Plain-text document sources
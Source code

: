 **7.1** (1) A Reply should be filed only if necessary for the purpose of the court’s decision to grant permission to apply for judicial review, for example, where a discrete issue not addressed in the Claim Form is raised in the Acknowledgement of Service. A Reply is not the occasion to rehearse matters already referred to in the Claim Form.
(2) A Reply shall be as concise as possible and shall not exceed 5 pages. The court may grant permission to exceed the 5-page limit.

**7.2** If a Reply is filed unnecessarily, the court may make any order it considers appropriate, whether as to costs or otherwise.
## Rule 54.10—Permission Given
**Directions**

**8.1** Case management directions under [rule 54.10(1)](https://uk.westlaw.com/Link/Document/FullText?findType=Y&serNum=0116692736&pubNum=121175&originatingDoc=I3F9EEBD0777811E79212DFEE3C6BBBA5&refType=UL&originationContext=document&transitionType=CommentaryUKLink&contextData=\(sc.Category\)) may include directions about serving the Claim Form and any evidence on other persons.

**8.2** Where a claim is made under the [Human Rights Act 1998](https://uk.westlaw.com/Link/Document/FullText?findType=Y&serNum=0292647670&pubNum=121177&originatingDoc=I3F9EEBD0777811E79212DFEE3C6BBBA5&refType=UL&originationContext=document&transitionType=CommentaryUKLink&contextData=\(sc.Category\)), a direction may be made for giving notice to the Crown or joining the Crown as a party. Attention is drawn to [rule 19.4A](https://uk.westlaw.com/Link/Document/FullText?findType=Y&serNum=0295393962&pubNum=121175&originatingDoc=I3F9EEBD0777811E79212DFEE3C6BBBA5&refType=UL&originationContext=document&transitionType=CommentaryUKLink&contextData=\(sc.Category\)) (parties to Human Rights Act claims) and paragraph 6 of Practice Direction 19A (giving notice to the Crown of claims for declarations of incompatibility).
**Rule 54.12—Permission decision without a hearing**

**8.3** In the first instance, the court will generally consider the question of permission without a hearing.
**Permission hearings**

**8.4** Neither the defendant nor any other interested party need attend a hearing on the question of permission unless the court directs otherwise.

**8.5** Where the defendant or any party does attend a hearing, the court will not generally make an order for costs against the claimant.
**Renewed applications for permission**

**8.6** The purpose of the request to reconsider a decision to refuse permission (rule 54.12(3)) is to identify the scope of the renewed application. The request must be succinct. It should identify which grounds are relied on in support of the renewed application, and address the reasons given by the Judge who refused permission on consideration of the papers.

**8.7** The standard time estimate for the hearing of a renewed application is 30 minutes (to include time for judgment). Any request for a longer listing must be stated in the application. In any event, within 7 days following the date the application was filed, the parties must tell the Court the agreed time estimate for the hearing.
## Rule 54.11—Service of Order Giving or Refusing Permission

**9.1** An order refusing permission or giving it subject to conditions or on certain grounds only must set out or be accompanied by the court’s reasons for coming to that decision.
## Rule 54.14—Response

---

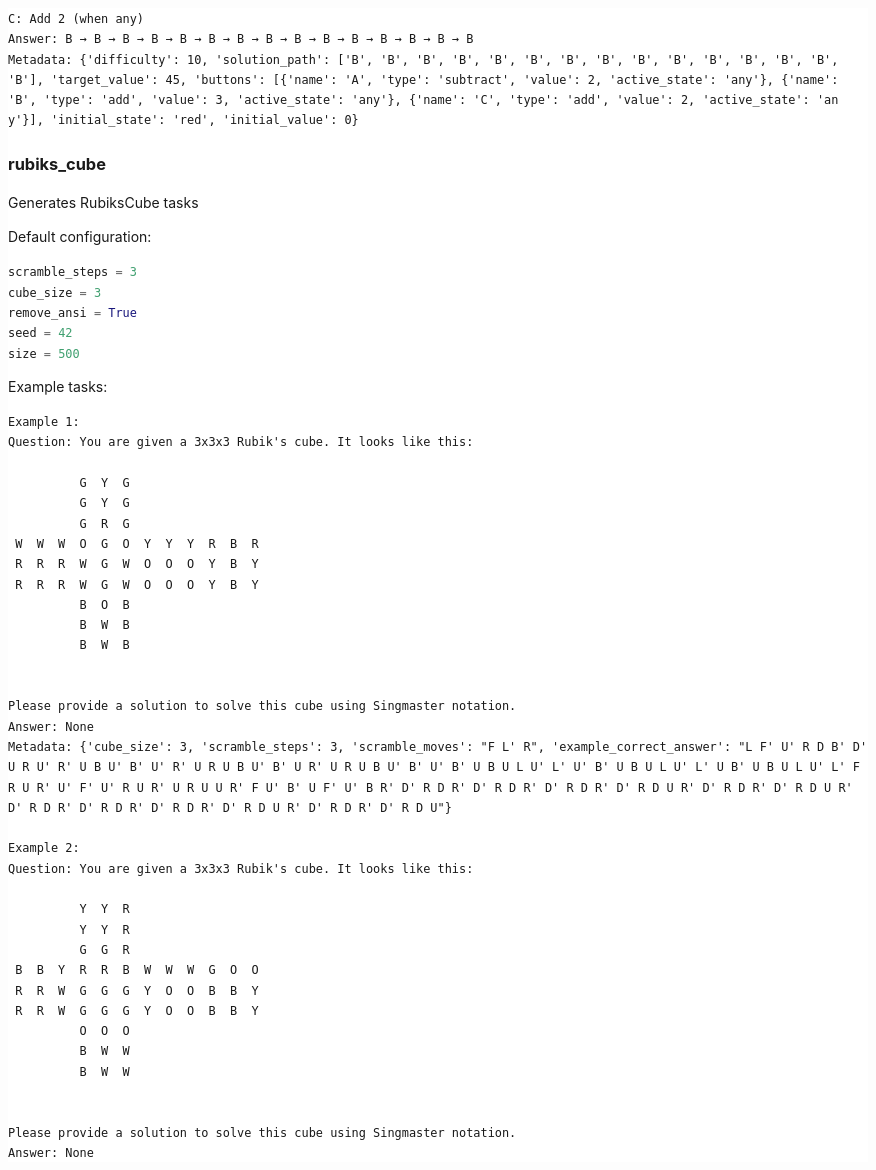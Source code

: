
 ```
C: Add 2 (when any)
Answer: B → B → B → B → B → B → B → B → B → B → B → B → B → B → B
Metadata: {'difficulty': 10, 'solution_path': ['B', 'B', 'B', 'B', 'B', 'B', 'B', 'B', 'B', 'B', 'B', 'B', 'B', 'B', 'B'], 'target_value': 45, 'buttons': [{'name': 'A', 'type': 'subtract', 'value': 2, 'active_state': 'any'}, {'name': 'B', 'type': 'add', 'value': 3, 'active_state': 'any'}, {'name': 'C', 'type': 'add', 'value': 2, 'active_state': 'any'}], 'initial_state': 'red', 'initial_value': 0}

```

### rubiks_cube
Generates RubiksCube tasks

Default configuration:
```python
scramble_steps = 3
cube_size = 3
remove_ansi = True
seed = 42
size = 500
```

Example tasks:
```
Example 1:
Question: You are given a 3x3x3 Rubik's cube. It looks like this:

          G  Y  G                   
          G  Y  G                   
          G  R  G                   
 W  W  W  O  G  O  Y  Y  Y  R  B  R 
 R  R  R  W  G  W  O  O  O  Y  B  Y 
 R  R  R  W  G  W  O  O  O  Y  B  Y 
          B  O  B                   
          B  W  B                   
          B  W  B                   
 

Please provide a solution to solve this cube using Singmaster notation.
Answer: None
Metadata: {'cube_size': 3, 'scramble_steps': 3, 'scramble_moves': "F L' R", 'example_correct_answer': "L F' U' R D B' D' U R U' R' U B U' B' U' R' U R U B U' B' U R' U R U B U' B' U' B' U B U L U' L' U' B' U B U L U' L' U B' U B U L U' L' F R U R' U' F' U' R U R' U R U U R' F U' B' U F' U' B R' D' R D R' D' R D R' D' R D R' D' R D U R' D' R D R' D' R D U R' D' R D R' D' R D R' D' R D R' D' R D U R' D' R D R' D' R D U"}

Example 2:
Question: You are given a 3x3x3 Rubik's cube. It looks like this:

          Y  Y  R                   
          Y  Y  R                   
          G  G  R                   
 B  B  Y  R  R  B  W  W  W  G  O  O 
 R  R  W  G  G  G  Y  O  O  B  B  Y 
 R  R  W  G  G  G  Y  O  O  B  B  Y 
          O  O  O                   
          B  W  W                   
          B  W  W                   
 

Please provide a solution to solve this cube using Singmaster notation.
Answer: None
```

▶ [WHAT THIS TASK INVOLVES] Your answer should be one number, the count of lines above that hold "transitionType".

▶ [TASK RESPONSE] 2